** Opening Extracted data block **

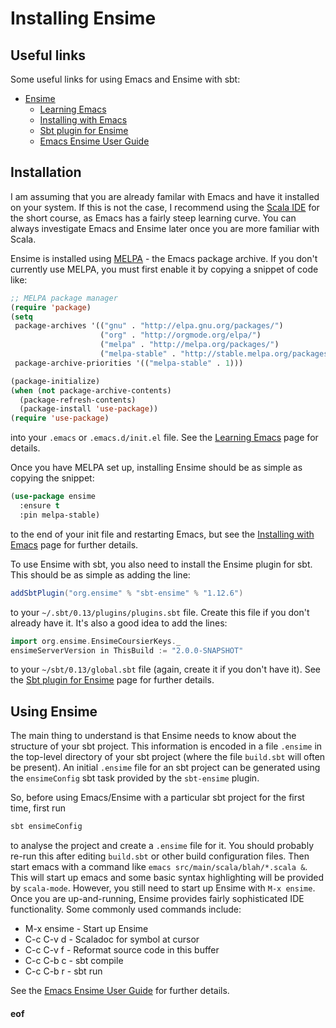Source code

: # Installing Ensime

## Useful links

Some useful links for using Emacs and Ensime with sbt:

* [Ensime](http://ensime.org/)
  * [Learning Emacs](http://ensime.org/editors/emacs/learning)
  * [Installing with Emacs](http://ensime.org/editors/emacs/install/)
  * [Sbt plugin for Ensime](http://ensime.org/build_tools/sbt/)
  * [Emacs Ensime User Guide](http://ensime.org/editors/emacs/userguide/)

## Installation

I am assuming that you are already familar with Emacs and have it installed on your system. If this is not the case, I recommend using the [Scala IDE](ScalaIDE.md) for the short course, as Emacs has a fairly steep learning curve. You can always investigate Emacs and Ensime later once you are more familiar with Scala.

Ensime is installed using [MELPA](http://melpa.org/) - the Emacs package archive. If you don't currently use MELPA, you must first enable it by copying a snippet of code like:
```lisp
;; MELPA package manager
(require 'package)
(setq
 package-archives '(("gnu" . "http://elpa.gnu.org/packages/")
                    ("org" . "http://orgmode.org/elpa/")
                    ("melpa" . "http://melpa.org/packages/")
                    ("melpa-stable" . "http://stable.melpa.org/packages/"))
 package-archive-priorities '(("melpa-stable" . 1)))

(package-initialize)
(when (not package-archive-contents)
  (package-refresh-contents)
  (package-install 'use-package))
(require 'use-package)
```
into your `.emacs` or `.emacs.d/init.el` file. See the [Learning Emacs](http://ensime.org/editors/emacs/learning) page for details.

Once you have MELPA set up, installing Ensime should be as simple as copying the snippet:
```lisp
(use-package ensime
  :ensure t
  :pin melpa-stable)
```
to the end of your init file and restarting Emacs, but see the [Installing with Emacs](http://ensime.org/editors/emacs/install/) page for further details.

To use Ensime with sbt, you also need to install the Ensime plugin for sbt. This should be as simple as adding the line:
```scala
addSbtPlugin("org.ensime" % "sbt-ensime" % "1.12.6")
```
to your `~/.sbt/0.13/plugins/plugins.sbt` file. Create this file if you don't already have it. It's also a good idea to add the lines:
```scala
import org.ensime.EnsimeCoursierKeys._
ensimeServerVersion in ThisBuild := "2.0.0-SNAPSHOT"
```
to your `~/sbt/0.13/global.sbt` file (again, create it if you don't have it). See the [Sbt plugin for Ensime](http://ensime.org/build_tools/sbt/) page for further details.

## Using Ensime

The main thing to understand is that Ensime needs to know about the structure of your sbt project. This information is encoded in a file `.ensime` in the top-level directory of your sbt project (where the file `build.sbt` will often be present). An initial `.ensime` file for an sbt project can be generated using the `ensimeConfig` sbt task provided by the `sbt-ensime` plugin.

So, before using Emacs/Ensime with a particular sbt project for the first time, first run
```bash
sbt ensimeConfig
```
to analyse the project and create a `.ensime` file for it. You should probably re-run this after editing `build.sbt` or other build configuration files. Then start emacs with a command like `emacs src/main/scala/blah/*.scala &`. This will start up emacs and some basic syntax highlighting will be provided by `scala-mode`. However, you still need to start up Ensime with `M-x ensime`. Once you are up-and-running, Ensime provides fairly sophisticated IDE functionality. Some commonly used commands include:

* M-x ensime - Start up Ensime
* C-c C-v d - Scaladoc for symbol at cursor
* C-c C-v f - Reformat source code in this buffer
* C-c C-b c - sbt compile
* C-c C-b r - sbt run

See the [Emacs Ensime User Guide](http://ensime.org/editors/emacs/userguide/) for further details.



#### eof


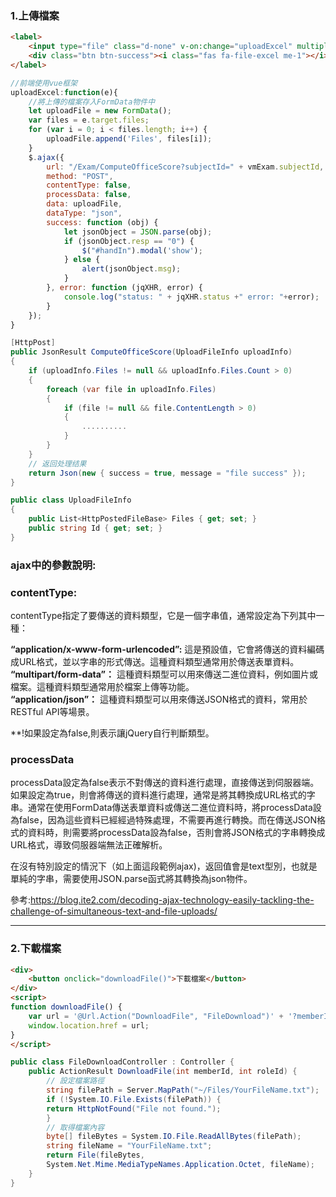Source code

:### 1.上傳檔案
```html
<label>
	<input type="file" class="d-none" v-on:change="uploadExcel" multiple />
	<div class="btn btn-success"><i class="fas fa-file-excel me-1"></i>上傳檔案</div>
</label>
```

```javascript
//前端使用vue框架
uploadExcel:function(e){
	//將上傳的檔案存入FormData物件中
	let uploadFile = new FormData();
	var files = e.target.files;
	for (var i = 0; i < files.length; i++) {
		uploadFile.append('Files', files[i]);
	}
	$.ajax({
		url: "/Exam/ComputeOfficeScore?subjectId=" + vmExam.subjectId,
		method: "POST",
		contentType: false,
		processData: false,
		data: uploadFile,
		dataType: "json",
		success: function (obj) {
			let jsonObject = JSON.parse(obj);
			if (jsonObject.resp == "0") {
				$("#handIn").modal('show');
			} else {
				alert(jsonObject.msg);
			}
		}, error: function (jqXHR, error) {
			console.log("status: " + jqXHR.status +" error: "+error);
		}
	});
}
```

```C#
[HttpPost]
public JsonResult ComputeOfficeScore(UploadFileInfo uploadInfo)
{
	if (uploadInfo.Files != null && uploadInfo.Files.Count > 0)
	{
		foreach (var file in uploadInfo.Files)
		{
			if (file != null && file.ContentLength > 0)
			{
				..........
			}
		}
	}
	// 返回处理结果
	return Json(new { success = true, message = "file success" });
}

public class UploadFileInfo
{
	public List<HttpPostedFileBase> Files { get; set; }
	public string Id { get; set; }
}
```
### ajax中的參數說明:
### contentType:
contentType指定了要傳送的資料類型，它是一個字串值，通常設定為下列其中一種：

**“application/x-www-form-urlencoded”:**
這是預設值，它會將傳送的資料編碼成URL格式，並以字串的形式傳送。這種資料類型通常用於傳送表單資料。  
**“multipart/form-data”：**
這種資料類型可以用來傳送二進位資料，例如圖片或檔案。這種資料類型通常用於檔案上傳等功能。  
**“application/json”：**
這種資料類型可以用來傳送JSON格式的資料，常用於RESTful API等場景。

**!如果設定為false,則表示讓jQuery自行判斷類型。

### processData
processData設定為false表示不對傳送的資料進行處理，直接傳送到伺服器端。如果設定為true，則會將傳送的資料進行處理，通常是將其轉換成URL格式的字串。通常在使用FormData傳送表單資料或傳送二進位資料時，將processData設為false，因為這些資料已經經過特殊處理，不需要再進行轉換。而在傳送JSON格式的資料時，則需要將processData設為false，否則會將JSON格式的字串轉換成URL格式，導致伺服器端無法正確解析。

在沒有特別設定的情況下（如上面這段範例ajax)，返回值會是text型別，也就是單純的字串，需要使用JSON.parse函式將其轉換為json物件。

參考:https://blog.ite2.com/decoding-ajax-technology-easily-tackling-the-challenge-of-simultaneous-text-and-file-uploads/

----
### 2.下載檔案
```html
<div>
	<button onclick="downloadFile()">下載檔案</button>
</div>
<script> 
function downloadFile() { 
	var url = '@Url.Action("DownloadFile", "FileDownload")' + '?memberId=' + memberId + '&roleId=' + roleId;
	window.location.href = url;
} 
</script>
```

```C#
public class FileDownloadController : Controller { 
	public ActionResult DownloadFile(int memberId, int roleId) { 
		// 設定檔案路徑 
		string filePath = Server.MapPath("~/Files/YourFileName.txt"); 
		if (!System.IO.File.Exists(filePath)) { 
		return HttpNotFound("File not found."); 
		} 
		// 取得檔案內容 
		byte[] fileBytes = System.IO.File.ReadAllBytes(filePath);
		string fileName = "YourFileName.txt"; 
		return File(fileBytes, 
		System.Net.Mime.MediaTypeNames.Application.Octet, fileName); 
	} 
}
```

** Closing Extracted data block **

Instructions for the listing above: set down every entry exactly and drop any image.

### [Your response]
Source code

: # Installing Ensime

## Useful links

Some useful links for using Emacs and Ensime with sbt:

* [Ensime](http://ensime.org/)
  * [Learning Emacs](http://ensime.org/editors/emacs/learning)
  * [Installing with Emacs](http://ensime.org/editors/emacs/install/)
  * [Sbt plugin for Ensime](http://ensime.org/build_tools/sbt/)
  * [Emacs Ensime User Guide](http://ensime.org/editors/emacs/userguide/)

## Installation

I am assuming that you are already familar with Emacs and have it installed on your system. If this is not the case, I recommend using the [Scala IDE](ScalaIDE.md) for the short course, as Emacs has a fairly steep learning curve. You can always investigate Emacs and Ensime later once you are more familiar with Scala.

Ensime is installed using [MELPA](http://melpa.org/) - the Emacs package archive. If you don't currently use MELPA, you must first enable it by copying a snippet of code like:
```lisp
;; MELPA package manager
(require 'package)
(setq
 package-archives '(("gnu" . "http://elpa.gnu.org/packages/")
                    ("org" . "http://orgmode.org/elpa/")
                    ("melpa" . "http://melpa.org/packages/")
                    ("melpa-stable" . "http://stable.melpa.org/packages/"))
 package-archive-priorities '(("melpa-stable" . 1)))

(package-initialize)
(when (not package-archive-contents)
  (package-refresh-contents)
  (package-install 'use-package))
(require 'use-package)
```
into your `.emacs` or `.emacs.d/init.el` file. See the [Learning Emacs](http://ensime.org/editors/emacs/learning) page for details.

Once you have MELPA set up, installing Ensime should be as simple as copying the snippet:
```lisp
(use-package ensime
  :ensure t
  :pin melpa-stable)
```
to the end of your init file and restarting Emacs, but see the [Installing with Emacs](http://ensime.org/editors/emacs/install/) page for further details.

To use Ensime with sbt, you also need to install the Ensime plugin for sbt. This should be as simple as adding the line:
```scala
addSbtPlugin("org.ensime" % "sbt-ensime" % "1.12.6")
```
to your `~/.sbt/0.13/plugins/plugins.sbt` file. Create this file if you don't already have it. It's also a good idea to add the lines:
```scala
import org.ensime.EnsimeCoursierKeys._
ensimeServerVersion in ThisBuild := "2.0.0-SNAPSHOT"
```
to your `~/sbt/0.13/global.sbt` file (again, create it if you don't have it). See the [Sbt plugin for Ensime](http://ensime.org/build_tools/sbt/) page for further details.

## Using Ensime

The main thing to understand is that Ensime needs to know about the structure of your sbt project. This information is encoded in a file `.ensime` in the top-level directory of your sbt project (where the file `build.sbt` will often be present). An initial `.ensime` file for an sbt project can be generated using the `ensimeConfig` sbt task provided by the `sbt-ensime` plugin.

So, before using Emacs/Ensime with a particular sbt project for the first time, first run
```bash
sbt ensimeConfig
```
to analyse the project and create a `.ensime` file for it. You should probably re-run this after editing `build.sbt` or other build configuration files. Then start emacs with a command like `emacs src/main/scala/blah/*.scala &`. This will start up emacs and some basic syntax highlighting will be provided by `scala-mode`. However, you still need to start up Ensime with `M-x ensime`. Once you are up-and-running, Ensime provides fairly sophisticated IDE functionality. Some commonly used commands include:

* M-x ensime - Start up Ensime
* C-c C-v d - Scaladoc for symbol at cursor
* C-c C-v f - Reformat source code in this buffer
* C-c C-b c - sbt compile
* C-c C-b r - sbt run

See the [Emacs Ensime User Guide](http://ensime.org/editors/emacs/userguide/) for further details.



#### eof


Source code

:### 1.上傳檔案
```html
<label>
	<input type="file" class="d-none" v-on:change="uploadExcel" multiple />
	<div class="btn btn-success"><i class="fas fa-file-excel me-1"></i>上傳檔案</div>
</label>
```

```javascript
//前端使用vue框架
uploadExcel:function(e){
	//將上傳的檔案存入FormData物件中
	let uploadFile = new FormData();
	var files = e.target.files;
	for (var i = 0; i < files.length; i++) {
		uploadFile.append('Files', files[i]);
	}
	$.ajax({
		url: "/Exam/ComputeOfficeScore?subjectId=" + vmExam.subjectId,
		method: "POST",
		contentType: false,
		processData: false,
		data: uploadFile,
		dataType: "json",
		success: function (obj) {
			let jsonObject = JSON.parse(obj);
			if (jsonObject.resp == "0") {
				$("#handIn").modal('show');
			} else {
				alert(jsonObject.msg);
			}
		}, error: function (jqXHR, error) {
			console.log("status: " + jqXHR.status +" error: "+error);
		}
	});
}
```

```C#
[HttpPost]
public JsonResult ComputeOfficeScore(UploadFileInfo uploadInfo)
{
	if (uploadInfo.Files != null && uploadInfo.Files.Count > 0)
	{
		foreach (var file in uploadInfo.Files)
		{
			if (file != null && file.ContentLength > 0)
			{
				..........
			}
		}
	}
	// 返回处理结果
	return Json(new { success = true, message = "file success" });
}

public class UploadFileInfo
{
	public List<HttpPostedFileBase> Files { get; set; }
	public string Id { get; set; }
}
```
### ajax中的參數說明:
### contentType:
contentType指定了要傳送的資料類型，它是一個字串值，通常設定為下列其中一種：

**“application/x-www-form-urlencoded”:**
這是預設值，它會將傳送的資料編碼成URL格式，並以字串的形式傳送。這種資料類型通常用於傳送表單資料。  
**“multipart/form-data”：**
這種資料類型可以用來傳送二進位資料，例如圖片或檔案。這種資料類型通常用於檔案上傳等功能。  
**“application/json”：**
這種資料類型可以用來傳送JSON格式的資料，常用於RESTful API等場景。

**!如果設定為false,則表示讓jQuery自行判斷類型。

### processData
processData設定為false表示不對傳送的資料進行處理，直接傳送到伺服器端。如果設定為true，則會將傳送的資料進行處理，通常是將其轉換成URL格式的字串。通常在使用FormData傳送表單資料或傳送二進位資料時，將processData設為false，因為這些資料已經經過特殊處理，不需要再進行轉換。而在傳送JSON格式的資料時，則需要將processData設為false，否則會將JSON格式的字串轉換成URL格式，導致伺服器端無法正確解析。

在沒有特別設定的情況下（如上面這段範例ajax)，返回值會是text型別，也就是單純的字串，需要使用JSON.parse函式將其轉換為json物件。

參考:https://blog.ite2.com/decoding-ajax-technology-easily-tackling-the-challenge-of-simultaneous-text-and-file-uploads/

----
### 2.下載檔案
```html
<div>
	<button onclick="downloadFile()">下載檔案</button>
</div>
<script> 
function downloadFile() { 
	var url = '@Url.Action("DownloadFile", "FileDownload")' + '?memberId=' + memberId + '&roleId=' + roleId;
	window.location.href = url;
} 
</script>
```

```C#
public class FileDownloadController : Controller { 
	public ActionResult DownloadFile(int memberId, int roleId) { 
		// 設定檔案路徑 
		string filePath = Server.MapPath("~/Files/YourFileName.txt"); 
		if (!System.IO.File.Exists(filePath)) { 
		return HttpNotFound("File not found."); 
		} 
		// 取得檔案內容 
		byte[] fileBytes = System.IO.File.ReadAllBytes(filePath);
		string fileName = "YourFileName.txt"; 
		return File(fileBytes, 
		System.Net.Mime.MediaTypeNames.Application.Octet, fileName); 
	} 
}
```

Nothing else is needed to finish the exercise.